María Saleme (Decires, 1995) maria_saleme.jpgescribió para una mesa de la feria del libro de 1993 una palabras sobre "el libro y el niño". Transcribo y comparto la parte final de ese artículo, que es de una agudeza propia de esta profesora:

"...El desarrollo de la actividad cognoscitiva se asienta en el niño particularmente sobre una relación muy especial con lo que lee. Y aunque no parezca, aunque ciertas normas acallen los motivos, subyace en el niño -por suerte- la exigencia del lector hacia el autor, la exigencia de congruencia. Por eso, entender que el niño es un infante y escribir para él, supo­nién­dolo poseedor de un mundo de imágenes e ideas de reducidas aristas es demolerlo. Pretender que ponga su esfuerzo en reconocer relaciones gramaticales, palabras fáciles y sueltas, implica un reduccionismo absurdo el cual, en el intento de convertirlo en "un niño tipo" lo despoja de su innata capaci­dad creadora.

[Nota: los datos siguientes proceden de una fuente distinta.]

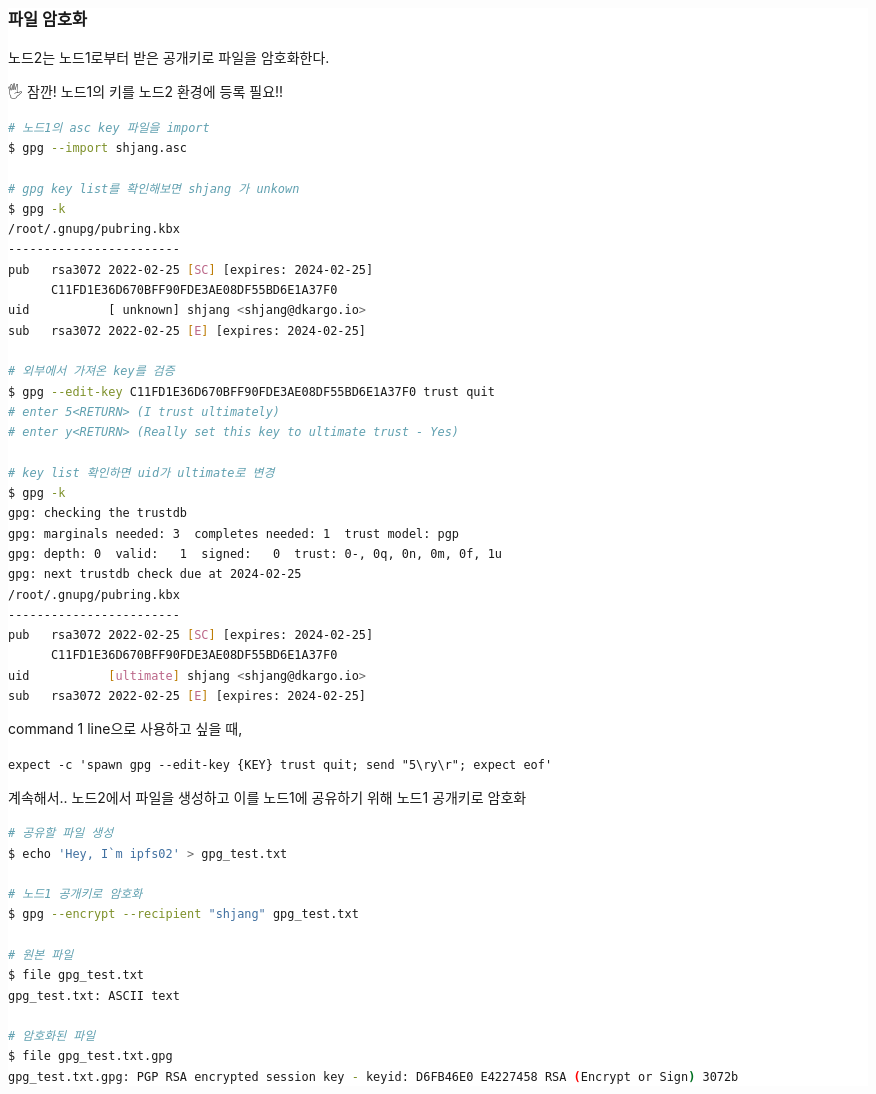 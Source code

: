 ### 파일 암호화

노드2는 노드1로부터 받은 공개키로 파일을 암호화한다.

🖐️ 잠깐! 노드1의 키를 노드2 환경에 등록 필요!!

```bash
# 노드1의 asc key 파일을 import
$ gpg --import shjang.asc

# gpg key list를 확인해보면 shjang 가 unkown 
$ gpg -k
/root/.gnupg/pubring.kbx
------------------------
pub   rsa3072 2022-02-25 [SC] [expires: 2024-02-25]
      C11FD1E36D670BFF90FDE3AE08DF55BD6E1A37F0
uid           [ unknown] shjang <shjang@dkargo.io>
sub   rsa3072 2022-02-25 [E] [expires: 2024-02-25]

# 외부에서 가져온 key를 검증
$ gpg --edit-key C11FD1E36D670BFF90FDE3AE08DF55BD6E1A37F0 trust quit
# enter 5<RETURN> (I trust ultimately)
# enter y<RETURN> (Really set this key to ultimate trust - Yes)

# key list 확인하면 uid가 ultimate로 변경
$ gpg -k
gpg: checking the trustdb
gpg: marginals needed: 3  completes needed: 1  trust model: pgp
gpg: depth: 0  valid:   1  signed:   0  trust: 0-, 0q, 0n, 0m, 0f, 1u
gpg: next trustdb check due at 2024-02-25
/root/.gnupg/pubring.kbx
------------------------
pub   rsa3072 2022-02-25 [SC] [expires: 2024-02-25]
      C11FD1E36D670BFF90FDE3AE08DF55BD6E1A37F0
uid           [ultimate] shjang <shjang@dkargo.io>
sub   rsa3072 2022-02-25 [E] [expires: 2024-02-25]
```

command 1 line으로 사용하고 싶을 때,

`expect -c 'spawn gpg --edit-key {KEY} trust quit; send "5\ry\r"; expect eof'`

계속해서.. 노드2에서 파일을 생성하고 이를 노드1에 공유하기 위해 노드1 공개키로 암호화

```bash
# 공유할 파일 생성
$ echo 'Hey, I`m ipfs02' > gpg_test.txt

# 노드1 공개키로 암호화
$ gpg --encrypt --recipient "shjang" gpg_test.txt

# 원본 파일
$ file gpg_test.txt
gpg_test.txt: ASCII text

# 암호화된 파일
$ file gpg_test.txt.gpg
gpg_test.txt.gpg: PGP RSA encrypted session key - keyid: D6FB46E0 E4227458 RSA (Encrypt or Sign) 3072b
```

Si lo conectamos con un material significativo, el es­fuer­zo tiene otro signo: el de la atracción que aquél ejerce. El niño no es un ser unidimensional; comprende la complejidad de las situaciones, quiere relacionarse con la realidad, no con su parodia. O si no, con la más pura ficción. ¿Por qué no las fuentes? ¿Por qué intermediar? ¿Qué hace suponer que un niño no entienda y ame los mundos de Shakespeare, Arguedas, Roa Bastos, Quiroga? ¿Por qué pensar que las versiones simpli­ficadas preservan a la niñez de una temida adultez?
Tocar la imaginación, desarrollar la sensibilidad o recuperarla devuelve al sujeto el sentido que parece que la educación ha perdido, porque encuentra vías posibles para comprender y comprenderse. La vacuidad creciente de los textos escolares y su pretensión de adiestrar y desarrollar habilidades no tienen nada que ver con la necesidad de educar para y en el cambio.

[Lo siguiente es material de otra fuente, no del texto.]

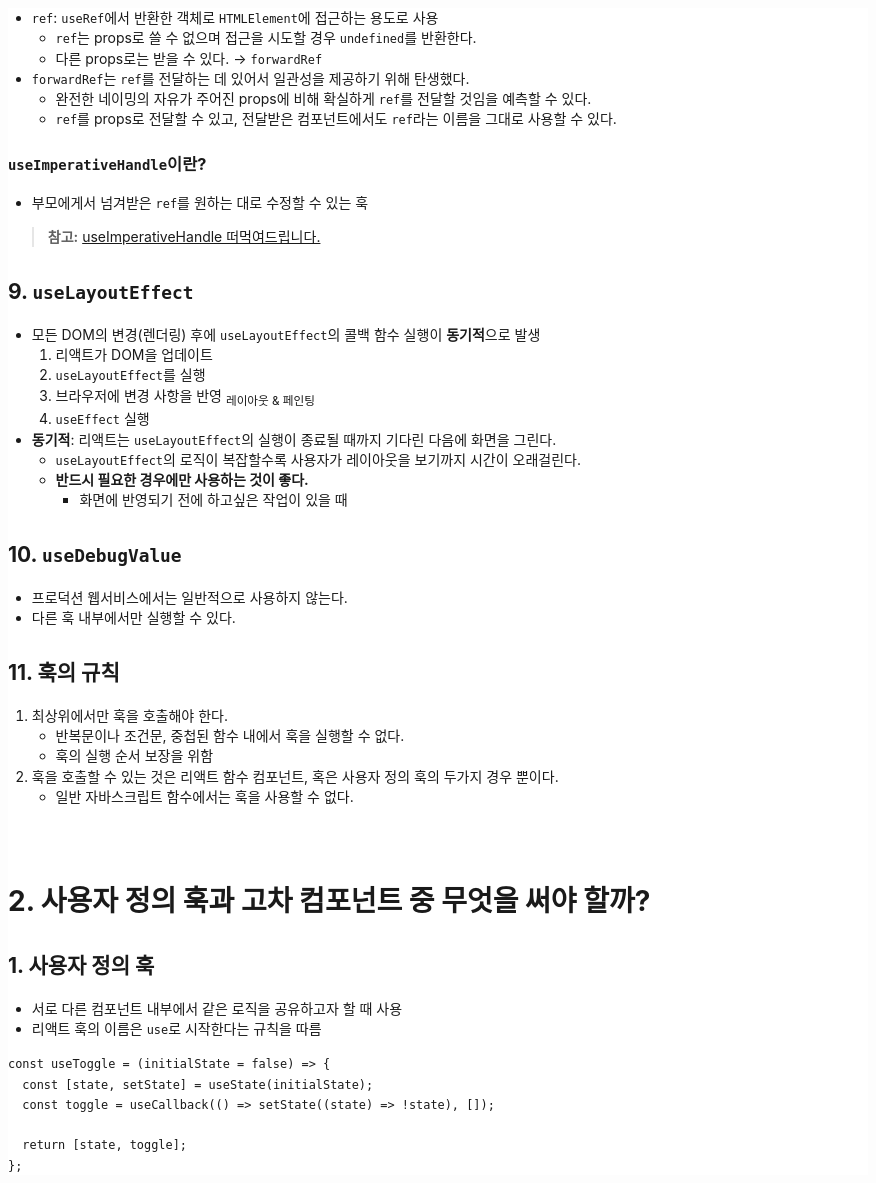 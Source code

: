 - `ref`: `useRef`에서 반환한 객체로 `HTMLElement`에 접근하는 용도로 사용
  - `ref`는 props로 쓸 수 없으며 접근을 시도할 경우 `undefined`를 반환한다.
  - 다른 props로는 받을 수 있다. → `forwardRef`
- `forwardRef`는 `ref`를 전달하는 데 있어서 일관성을 제공하기 위해 탄생했다.
  - 완전한 네이밍의 자유가 주어진 props에 비해 확실하게 `ref`를 전달할 것임을 예측할 수 있다.
  - `ref`를 props로 전달할 수 있고, 전달받은 컴포넌트에서도 `ref`라는 이름을 그대로 사용할 수 있다.

### `useImperativeHandle`이란?

- 부모에게서 넘겨받은 `ref`를 원하는 대로 수정할 수 있는 훅

> **참고:** [useImperativeHandle 떠먹여드립니다.](https://velog.io/@jay/useImperativeHandle-%EB%96%A0%EB%A8%B9%EC%97%AC%EB%93%9C%EB%A6%BD%EB%8B%88%EB%8B%A4#%EA%B7%B8%EB%9F%BC-useimperativehandle-%EC%9E%90%EC%A3%BC-%ED%99%9C%EC%9A%A9%ED%95%98%EB%A9%B4-%EB%90%98%EA%B2%A0%EB%84%A4%EC%9A%94)

## 9. `useLayoutEffect`

- 모든 DOM의 변경(렌더링) 후에 `useLayoutEffect`의 콜백 함수 실행이 **동기적**으로 발생
  1. 리액트가 DOM을 업데이트
  2. `useLayoutEffect`를 실행
  3. 브라우저에 변경 사항을 반영 <sub>레이아웃 & 페인팅</sub>
  4. `useEffect` 실행
- **동기적**: 리액트는 `useLayoutEffect`의 실행이 종료될 때까지 기다린 다음에 화면을 그린다.
  - `useLayoutEffect`의 로직이 복잡할수록 사용자가 레이아웃을 보기까지 시간이 오래걸린다.
  - **반드시 필요한 경우에만 사용하는 것이 좋다.**
    - 화면에 반영되기 전에 하고싶은 작업이 있을 때

## 10. `useDebugValue`

- 프로덕션 웹서비스에서는 일반적으로 사용하지 않는다.
- 다른 훅 내부에서만 실행할 수 있다.

## 11. 훅의 규칙

1. 최상위에서만 훅을 호출해야 한다.
   - 반복문이나 조건문, 중첩된 함수 내에서 훅을 실행할 수 없다.
   - 훅의 실행 순서 보장을 위함
2. 훅을 호출할 수 있는 것은 리액트 함수 컴포넌트, 혹은 사용자 정의 훅의 두가지 경우 뿐이다.
   - 일반 자바스크립트 함수에서는 훅을 사용할 수 없다.

&nbsp;

# 2. 사용자 정의 훅과 고차 컴포넌트 중 무엇을 써야 할까?

## 1. 사용자 정의 훅

- 서로 다른 컴포넌트 내부에서 같은 로직을 공유하고자 할 때 사용
- 리액트 훅의 이름은 `use`로 시작한다는 규칙을 따름

```tsx
const useToggle = (initialState = false) => {
  const [state, setState] = useState(initialState);
  const toggle = useCallback(() => setState((state) => !state), []);

  return [state, toggle];
};
```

La queja que el escolar no lee ni quiere leer es genera­lizada. ¿No será que no quiere reforzar un sinsentido? ¿Qué impedimento hay -más allá de la moda o la censura- para que desde temprano entre en contacto con la producción cultural más auténtica?
Whitte en 1969 decía: cualquiera que escriba para los niños como si éstos fueran tontos, malgasta su tiempo. Si queremos conferirle dignidad al aprendizaje, entreguemos material de primer orden."